__ACTIVITY__: After finding the line with "mes lo voler vers un seguir dispensa\\" in the entries below, retype exactly each line from there through the line with "é si l' amant veuréu dins la fornal\\", including that final line.
═══ INPUT
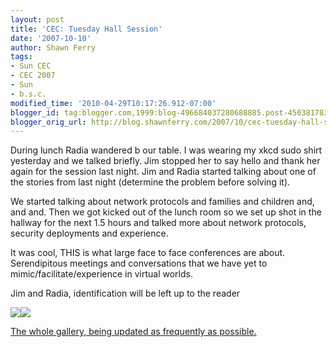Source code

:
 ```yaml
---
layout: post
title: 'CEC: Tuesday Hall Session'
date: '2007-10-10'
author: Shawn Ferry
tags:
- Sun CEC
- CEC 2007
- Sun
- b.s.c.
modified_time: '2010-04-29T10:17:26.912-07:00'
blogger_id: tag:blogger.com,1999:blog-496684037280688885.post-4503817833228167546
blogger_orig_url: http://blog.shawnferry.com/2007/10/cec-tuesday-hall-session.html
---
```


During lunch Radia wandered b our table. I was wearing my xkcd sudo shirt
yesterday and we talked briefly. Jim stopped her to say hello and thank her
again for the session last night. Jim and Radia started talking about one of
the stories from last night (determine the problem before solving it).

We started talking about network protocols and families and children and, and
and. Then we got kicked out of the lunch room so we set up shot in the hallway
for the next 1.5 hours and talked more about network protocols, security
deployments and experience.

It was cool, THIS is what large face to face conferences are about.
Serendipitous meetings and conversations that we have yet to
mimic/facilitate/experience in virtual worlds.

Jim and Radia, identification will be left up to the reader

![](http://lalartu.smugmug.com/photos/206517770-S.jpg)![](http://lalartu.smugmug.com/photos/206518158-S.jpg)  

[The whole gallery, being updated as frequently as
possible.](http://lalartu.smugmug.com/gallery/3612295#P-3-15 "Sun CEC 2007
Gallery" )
══════
═══ INPUT
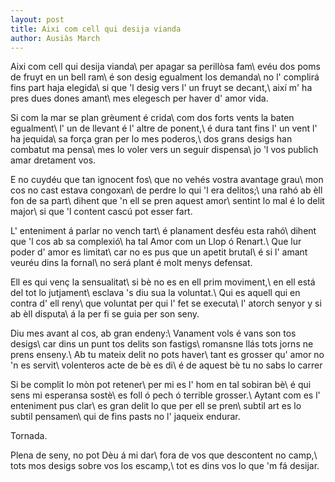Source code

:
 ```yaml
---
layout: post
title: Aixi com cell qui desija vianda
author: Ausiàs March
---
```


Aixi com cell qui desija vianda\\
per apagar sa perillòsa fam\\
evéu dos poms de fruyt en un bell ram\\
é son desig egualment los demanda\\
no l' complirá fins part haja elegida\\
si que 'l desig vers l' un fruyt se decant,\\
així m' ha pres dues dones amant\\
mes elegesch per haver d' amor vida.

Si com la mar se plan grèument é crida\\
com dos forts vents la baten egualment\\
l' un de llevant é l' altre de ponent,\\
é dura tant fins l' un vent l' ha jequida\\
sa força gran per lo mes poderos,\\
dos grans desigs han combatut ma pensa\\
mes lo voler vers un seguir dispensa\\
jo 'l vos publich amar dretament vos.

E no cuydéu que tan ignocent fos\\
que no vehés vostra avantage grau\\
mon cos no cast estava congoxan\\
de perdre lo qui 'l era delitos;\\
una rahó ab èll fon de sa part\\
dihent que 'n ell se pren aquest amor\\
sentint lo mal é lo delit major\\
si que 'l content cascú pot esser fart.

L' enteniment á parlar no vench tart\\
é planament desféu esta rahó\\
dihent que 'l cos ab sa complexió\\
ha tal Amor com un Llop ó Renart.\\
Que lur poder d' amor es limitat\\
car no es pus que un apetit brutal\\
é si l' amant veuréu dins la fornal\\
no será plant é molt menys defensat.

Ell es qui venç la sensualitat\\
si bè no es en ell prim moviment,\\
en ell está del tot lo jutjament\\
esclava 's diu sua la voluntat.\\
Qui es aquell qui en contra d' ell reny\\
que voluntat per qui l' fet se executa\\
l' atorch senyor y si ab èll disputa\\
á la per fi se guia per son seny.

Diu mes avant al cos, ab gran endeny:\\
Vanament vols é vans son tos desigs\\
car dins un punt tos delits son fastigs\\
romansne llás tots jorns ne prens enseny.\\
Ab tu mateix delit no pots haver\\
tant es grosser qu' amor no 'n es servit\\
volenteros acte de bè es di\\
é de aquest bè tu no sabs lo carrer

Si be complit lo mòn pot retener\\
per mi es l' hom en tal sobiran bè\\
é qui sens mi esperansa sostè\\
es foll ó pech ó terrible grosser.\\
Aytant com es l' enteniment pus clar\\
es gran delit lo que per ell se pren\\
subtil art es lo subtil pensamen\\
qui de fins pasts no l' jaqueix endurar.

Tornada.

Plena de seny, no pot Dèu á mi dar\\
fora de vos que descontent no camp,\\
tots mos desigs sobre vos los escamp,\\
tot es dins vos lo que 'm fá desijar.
══════
__YOUR RESPONSE__:
mes lo voler vers un seguir dispensa\\
jo 'l vos publich amar dretament vos.

E no cuydéu que tan ignocent fos\\
que no vehés vostra avantage grau\\
mon cos no cast estava congoxan\\
de perdre lo qui 'l era delitos;\\
una rahó ab èll fon de sa part\\
dihent que 'n ell se pren aquest amor\\
sentint lo mal é lo delit major\\
si que 'l content cascú pot esser fart.

L' enteniment á parlar no vench tart\\
é planament desféu esta rahó\\
dihent que 'l cos ab sa complexió\\
ha tal Amor com un Llop ó Renart.\\
Que lur poder d' amor es limitat\\
car no es pus que un apetit brutal\\
é si l' amant veuréu dins la fornal\\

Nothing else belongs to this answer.